--- What to do ---
Using the data below, transcribe exactly everything from the line that contains "四驱车有没有什么轮椅配件啊，" down to the line that contains "delimitador de campo, es". Include both of those lines and none of the pictures.

--- Record extracts ---
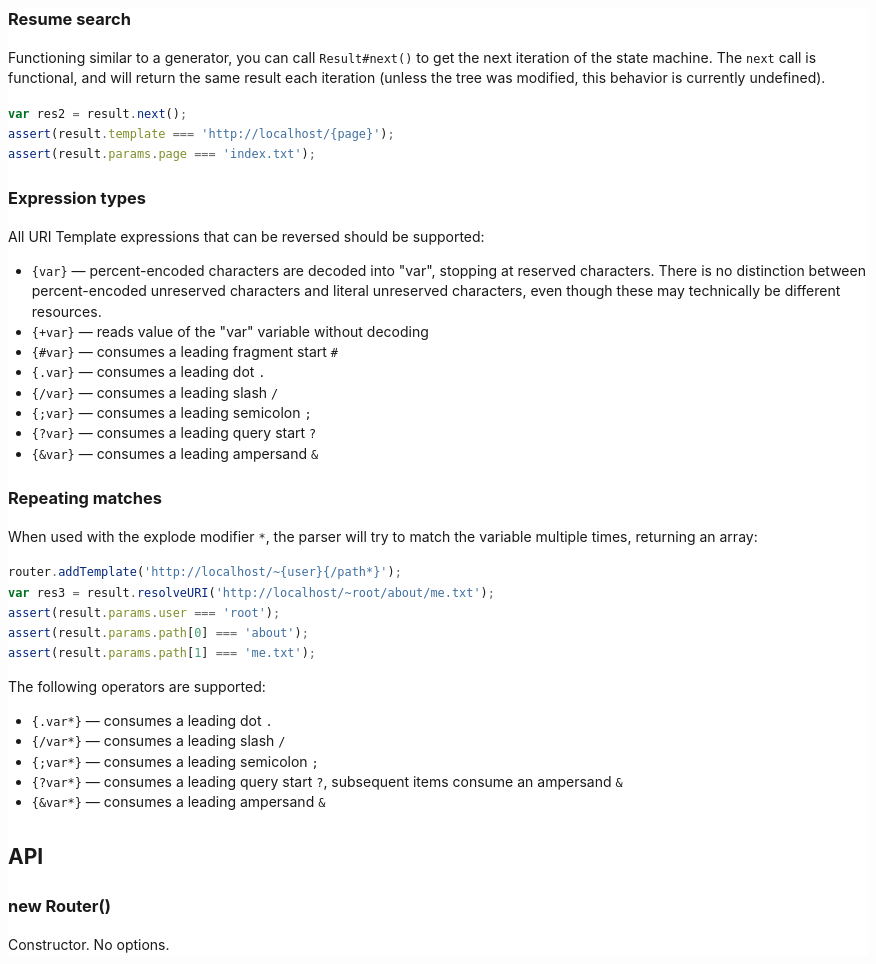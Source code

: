 ### Resume search

Functioning similar to a generator, you can call `Result#next()` to get the next iteration of the state machine. The `next` call is functional, and will return the same result each iteration (unless the tree was modified, this behavior is currently undefined).

```javascript
var res2 = result.next();
assert(result.template === 'http://localhost/{page}');
assert(result.params.page === 'index.txt');
```

### Expression types

All URI Template expressions that can be reversed should be supported:

* `{var}` — percent-encoded characters are decoded into "var", stopping at reserved characters. There is no distinction between percent-encoded unreserved characters and literal unreserved characters, even though these may technically be different resources.
* `{+var}` — reads value of the "var" variable without decoding
* `{#var}` — consumes a leading fragment start `#`
* `{.var}` — consumes a leading dot `.`
* `{/var}` — consumes a leading slash `/`
* `{;var}` — consumes a leading semicolon `;`
* `{?var}` — consumes a leading query start `?`
* `{&var}` — consumes a leading ampersand `&`

### Repeating matches

When used with the explode modifier `*`, the parser will try to match the variable multiple times, returning an array:

```javascript
router.addTemplate('http://localhost/~{user}{/path*}');
var res3 = result.resolveURI('http://localhost/~root/about/me.txt');
assert(result.params.user === 'root');
assert(result.params.path[0] === 'about');
assert(result.params.path[1] === 'me.txt');
```

The following operators are supported:

* `{.var*}` — consumes a leading dot `.`
* `{/var*}` — consumes a leading slash `/`
* `{;var*}` — consumes a leading semicolon `;`
* `{?var*}` — consumes a leading query start `?`, subsequent items consume an ampersand `&`
* `{&var*}` — consumes a leading ampersand `&`


## API

### new Router()

Constructor. No options.
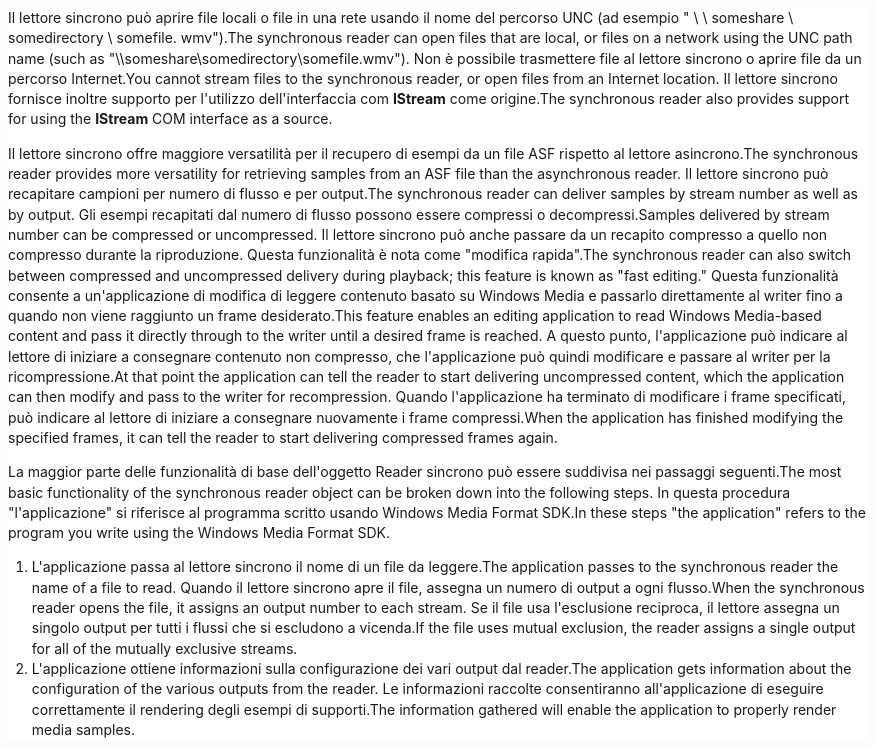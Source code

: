 <span data-ttu-id="0cdbf-120">Il lettore sincrono può aprire file locali o file in una rete usando il nome del percorso UNC (ad esempio " \\ \\ someshare \\ somedirectory \\ somefile. wmv").</span><span class="sxs-lookup"><span data-stu-id="0cdbf-120">The synchronous reader can open files that are local, or files on a network using the UNC path name (such as "\\\\someshare\\somedirectory\\somefile.wmv").</span></span> <span data-ttu-id="0cdbf-121">Non è possibile trasmettere file al lettore sincrono o aprire file da un percorso Internet.</span><span class="sxs-lookup"><span data-stu-id="0cdbf-121">You cannot stream files to the synchronous reader, or open files from an Internet location.</span></span> <span data-ttu-id="0cdbf-122">Il lettore sincrono fornisce inoltre supporto per l'utilizzo dell'interfaccia com **IStream** come origine.</span><span class="sxs-lookup"><span data-stu-id="0cdbf-122">The synchronous reader also provides support for using the **IStream** COM interface as a source.</span></span>

<span data-ttu-id="0cdbf-123">Il lettore sincrono offre maggiore versatilità per il recupero di esempi da un file ASF rispetto al lettore asincrono.</span><span class="sxs-lookup"><span data-stu-id="0cdbf-123">The synchronous reader provides more versatility for retrieving samples from an ASF file than the asynchronous reader.</span></span> <span data-ttu-id="0cdbf-124">Il lettore sincrono può recapitare campioni per numero di flusso e per output.</span><span class="sxs-lookup"><span data-stu-id="0cdbf-124">The synchronous reader can deliver samples by stream number as well as by output.</span></span> <span data-ttu-id="0cdbf-125">Gli esempi recapitati dal numero di flusso possono essere compressi o decompressi.</span><span class="sxs-lookup"><span data-stu-id="0cdbf-125">Samples delivered by stream number can be compressed or uncompressed.</span></span> <span data-ttu-id="0cdbf-126">Il lettore sincrono può anche passare da un recapito compresso a quello non compresso durante la riproduzione. Questa funzionalità è nota come "modifica rapida".</span><span class="sxs-lookup"><span data-stu-id="0cdbf-126">The synchronous reader can also switch between compressed and uncompressed delivery during playback; this feature is known as "fast editing."</span></span> <span data-ttu-id="0cdbf-127">Questa funzionalità consente a un'applicazione di modifica di leggere contenuto basato su Windows Media e passarlo direttamente al writer fino a quando non viene raggiunto un frame desiderato.</span><span class="sxs-lookup"><span data-stu-id="0cdbf-127">This feature enables an editing application to read Windows Media-based content and pass it directly through to the writer until a desired frame is reached.</span></span> <span data-ttu-id="0cdbf-128">A questo punto, l'applicazione può indicare al lettore di iniziare a consegnare contenuto non compresso, che l'applicazione può quindi modificare e passare al writer per la ricompressione.</span><span class="sxs-lookup"><span data-stu-id="0cdbf-128">At that point the application can tell the reader to start delivering uncompressed content, which the application can then modify and pass to the writer for recompression.</span></span> <span data-ttu-id="0cdbf-129">Quando l'applicazione ha terminato di modificare i frame specificati, può indicare al lettore di iniziare a consegnare nuovamente i frame compressi.</span><span class="sxs-lookup"><span data-stu-id="0cdbf-129">When the application has finished modifying the specified frames, it can tell the reader to start delivering compressed frames again.</span></span>

<span data-ttu-id="0cdbf-130">La maggior parte delle funzionalità di base dell'oggetto Reader sincrono può essere suddivisa nei passaggi seguenti.</span><span class="sxs-lookup"><span data-stu-id="0cdbf-130">The most basic functionality of the synchronous reader object can be broken down into the following steps.</span></span> <span data-ttu-id="0cdbf-131">In questa procedura "l'applicazione" si riferisce al programma scritto usando Windows Media Format SDK.</span><span class="sxs-lookup"><span data-stu-id="0cdbf-131">In these steps "the application" refers to the program you write using the Windows Media Format SDK.</span></span>

1.  <span data-ttu-id="0cdbf-132">L'applicazione passa al lettore sincrono il nome di un file da leggere.</span><span class="sxs-lookup"><span data-stu-id="0cdbf-132">The application passes to the synchronous reader the name of a file to read.</span></span> <span data-ttu-id="0cdbf-133">Quando il lettore sincrono apre il file, assegna un numero di output a ogni flusso.</span><span class="sxs-lookup"><span data-stu-id="0cdbf-133">When the synchronous reader opens the file, it assigns an output number to each stream.</span></span> <span data-ttu-id="0cdbf-134">Se il file usa l'esclusione reciproca, il lettore assegna un singolo output per tutti i flussi che si escludono a vicenda.</span><span class="sxs-lookup"><span data-stu-id="0cdbf-134">If the file uses mutual exclusion, the reader assigns a single output for all of the mutually exclusive streams.</span></span>
2.  <span data-ttu-id="0cdbf-135">L'applicazione ottiene informazioni sulla configurazione dei vari output dal reader.</span><span class="sxs-lookup"><span data-stu-id="0cdbf-135">The application gets information about the configuration of the various outputs from the reader.</span></span> <span data-ttu-id="0cdbf-136">Le informazioni raccolte consentiranno all'applicazione di eseguire correttamente il rendering degli esempi di supporti.</span><span class="sxs-lookup"><span data-stu-id="0cdbf-136">The information gathered will enable the application to properly render media samples.</span></span>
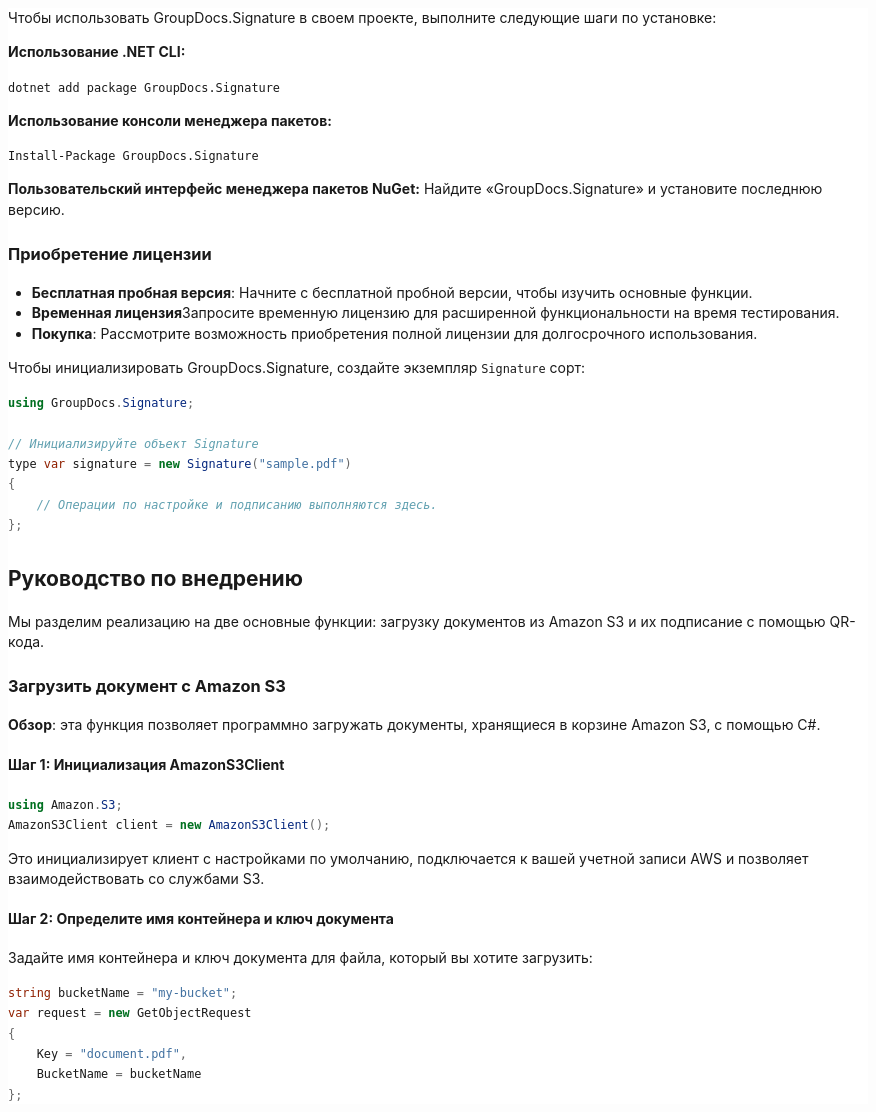 Чтобы использовать GroupDocs.Signature в своем проекте, выполните следующие шаги по установке:

**Использование .NET CLI:**
```shell
dotnet add package GroupDocs.Signature
```

**Использование консоли менеджера пакетов:**
```shell
Install-Package GroupDocs.Signature
```

**Пользовательский интерфейс менеджера пакетов NuGet:**
Найдите «GroupDocs.Signature» и установите последнюю версию.

### Приобретение лицензии
- **Бесплатная пробная версия**: Начните с бесплатной пробной версии, чтобы изучить основные функции.
- **Временная лицензия**Запросите временную лицензию для расширенной функциональности на время тестирования.
- **Покупка**: Рассмотрите возможность приобретения полной лицензии для долгосрочного использования.

Чтобы инициализировать GroupDocs.Signature, создайте экземпляр `Signature` сорт:
```csharp
using GroupDocs.Signature;

// Инициализируйте объект Signature
type var signature = new Signature("sample.pdf")
{
    // Операции по настройке и подписанию выполняются здесь.
};
```

## Руководство по внедрению

Мы разделим реализацию на две основные функции: загрузку документов из Amazon S3 и их подписание с помощью QR-кода.

### Загрузить документ с Amazon S3

**Обзор**: эта функция позволяет программно загружать документы, хранящиеся в корзине Amazon S3, с помощью C#.

#### Шаг 1: Инициализация AmazonS3Client
```csharp
using Amazon.S3;
AmazonS3Client client = new AmazonS3Client();
```

Это инициализирует клиент с настройками по умолчанию, подключается к вашей учетной записи AWS и позволяет взаимодействовать со службами S3.

#### Шаг 2: Определите имя контейнера и ключ документа
Задайте имя контейнера и ключ документа для файла, который вы хотите загрузить:
```csharp
string bucketName = "my-bucket";
var request = new GetObjectRequest
{
    Key = "document.pdf",
    BucketName = bucketName
};
```
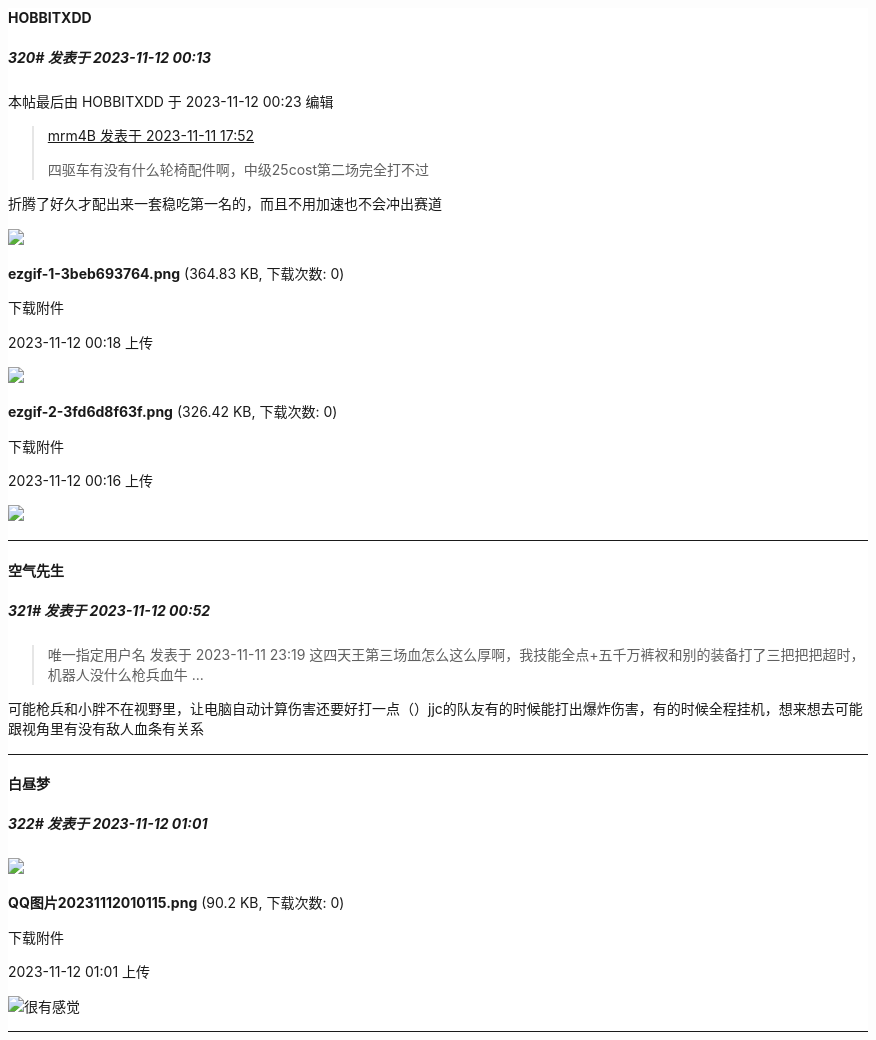 ####  HOBBITXDD  
##### 320#       发表于 2023-11-12 00:13

 本帖最后由 HOBBITXDD 于 2023-11-12 00:23 编辑 
<blockquote><a href="httphttps://bbs.saraba1st.com/2b/forum.php?mod=redirect&amp;goto=findpost&amp;pid=63014562&amp;ptid=2092834" target="_blank">mrm4B 发表于 2023-11-11 17:52</a>

四驱车有没有什么轮椅配件啊，中级25cost第二场完全打不过</blockquote>
折腾了好久才配出来一套稳吃第一名的，而且不用加速也不会冲出赛道

<img src="https://img.saraba1st.com/forum/202311/12/001811zhbdyallzlsh95f1.png" referrerpolicy="no-referrer">

<strong>ezgif-1-3beb693764.png</strong> (364.83 KB, 下载次数: 0)

下载附件

2023-11-12 00:18 上传

<img src="https://img.saraba1st.com/forum/202311/12/001626nivvzy82yizjqpq8.png" referrerpolicy="no-referrer">

<strong>ezgif-2-3fd6d8f63f.png</strong> (326.42 KB, 下载次数: 0)

下载附件

2023-11-12 00:16 上传

<img src="https://wx2.sinaimg.cn/large/005TmG4egy1hjrmb8xfpsj31z40u0kjl.jpg" referrerpolicy="no-referrer">


*****

####  空气先生  
##### 321#       发表于 2023-11-12 00:52

<blockquote>唯一指定用户名 发表于 2023-11-11 23:19
这四天王第三场血怎么这么厚啊，我技能全点+五千万裤衩和别的装备打了三把把把超时，机器人没什么枪兵血牛 ...</blockquote>
可能枪兵和小胖不在视野里，让电脑自动计算伤害还要好打一点（）jjc的队友有的时候能打出爆炸伤害，有的时候全程挂机，想来想去可能跟视角里有没有敌人血条有关系


*****

####  白昼梦  
##### 322#       发表于 2023-11-12 01:01

<img src="https://img.saraba1st.com/forum/202311/12/010140qnp1a1vj7vy188p2.png" referrerpolicy="no-referrer">

<strong>QQ图片20231112010115.png</strong> (90.2 KB, 下载次数: 0)

下载附件

2023-11-12 01:01 上传

<img src="https://static.saraba1st.com/image/smiley/face2017/067.png" referrerpolicy="no-referrer">很有感觉


*****
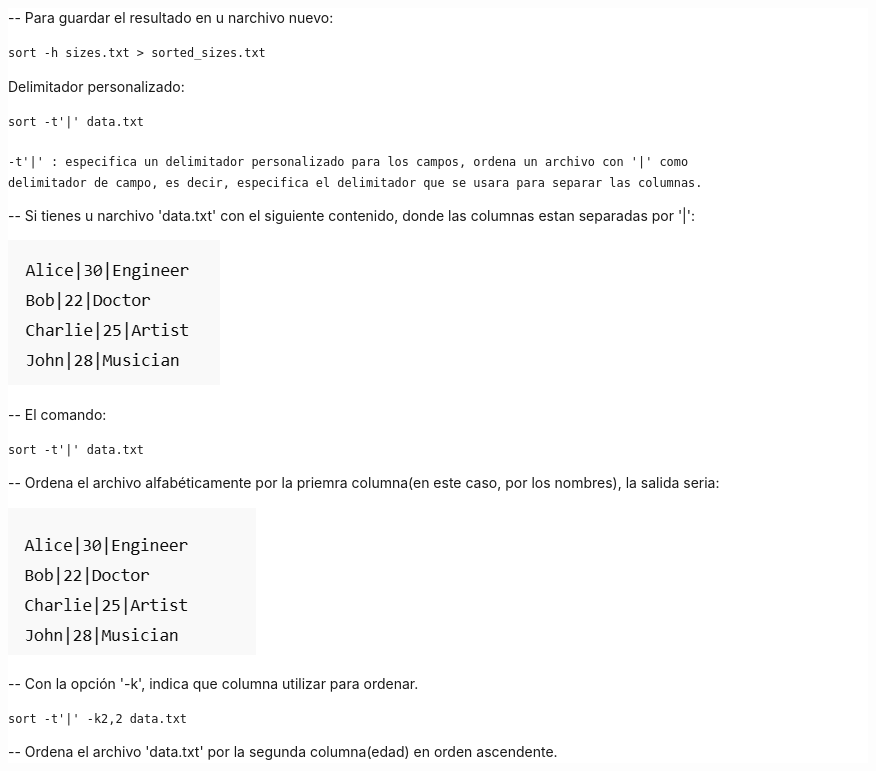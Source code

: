 

-- Para guardar el resultado en u narchivo nuevo:

    sort -h sizes.txt > sorted_sizes.txt






Delimitador personalizado:

    sort -t'|' data.txt

    -t'|' : especifica un delimitador personalizado para los campos, ordena un archivo con '|' como 
    delimitador de campo, es decir, especifica el delimitador que se usara para separar las columnas.



-- Si tienes u narchivo 'data.txt' con el siguiente contenido, donde las columnas estan separadas por '|':


![alt text](image-6.png)


-- El comando:

    sort -t'|' data.txt


-- Ordena el archivo alfabéticamente por la priemra columna(en este caso, por los nombres), la salida seria:



![alt text](image-7.png)



-- Con la opción '-k', indica que columna utilizar para ordenar.

    sort -t'|' -k2,2 data.txt


-- Ordena el archivo 'data.txt' por la segunda columna(edad) en orden ascendente.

--- Written answer ---
四驱车有没有什么轮椅配件啊，中级25cost第二场完全打不过</blockquote>
折腾了好久才配出来一套稳吃第一名的，而且不用加速也不会冲出赛道

<img src="https://img.saraba1st.com/forum/202311/12/001811zhbdyallzlsh95f1.png" referrerpolicy="no-referrer">

<strong>ezgif-1-3beb693764.png</strong> (364.83 KB, 下载次数: 0)

下载附件

2023-11-12 00:18 上传

<img src="https://img.saraba1st.com/forum/202311/12/001626nivvzy82yizjqpq8.png" referrerpolicy="no-referrer">

<strong>ezgif-2-3fd6d8f63f.png</strong> (326.42 KB, 下载次数: 0)

下载附件

2023-11-12 00:16 上传

<img src="https://wx2.sinaimg.cn/large/005TmG4egy1hjrmb8xfpsj31z40u0kjl.jpg" referrerpolicy="no-referrer">


*****

####  空气先生  
##### 321#       发表于 2023-11-12 00:52

<blockquote>唯一指定用户名 发表于 2023-11-11 23:19
这四天王第三场血怎么这么厚啊，我技能全点+五千万裤衩和别的装备打了三把把把超时，机器人没什么枪兵血牛 ...</blockquote>
可能枪兵和小胖不在视野里，让电脑自动计算伤害还要好打一点（）jjc的队友有的时候能打出爆炸伤害，有的时候全程挂机，想来想去可能跟视角里有没有敌人血条有关系


*****

####  白昼梦  
##### 322#       发表于 2023-11-12 01:01

<img src="https://img.saraba1st.com/forum/202311/12/010140qnp1a1vj7vy188p2.png" referrerpolicy="no-referrer">

<strong>QQ图片20231112010115.png</strong> (90.2 KB, 下载次数: 0)

下载附件

2023-11-12 01:01 上传

<img src="https://static.saraba1st.com/image/smiley/face2017/067.png" referrerpolicy="no-referrer">很有感觉


*****
Source code

: 

-- Para guardar el resultado en u narchivo nuevo:

    sort -h sizes.txt > sorted_sizes.txt






Delimitador personalizado:

    sort -t'|' data.txt

    -t'|' : especifica un delimitador personalizado para los campos, ordena un archivo con '|' como 
    delimitador de campo, es decir, especifica el delimitador que se usara para separar las columnas.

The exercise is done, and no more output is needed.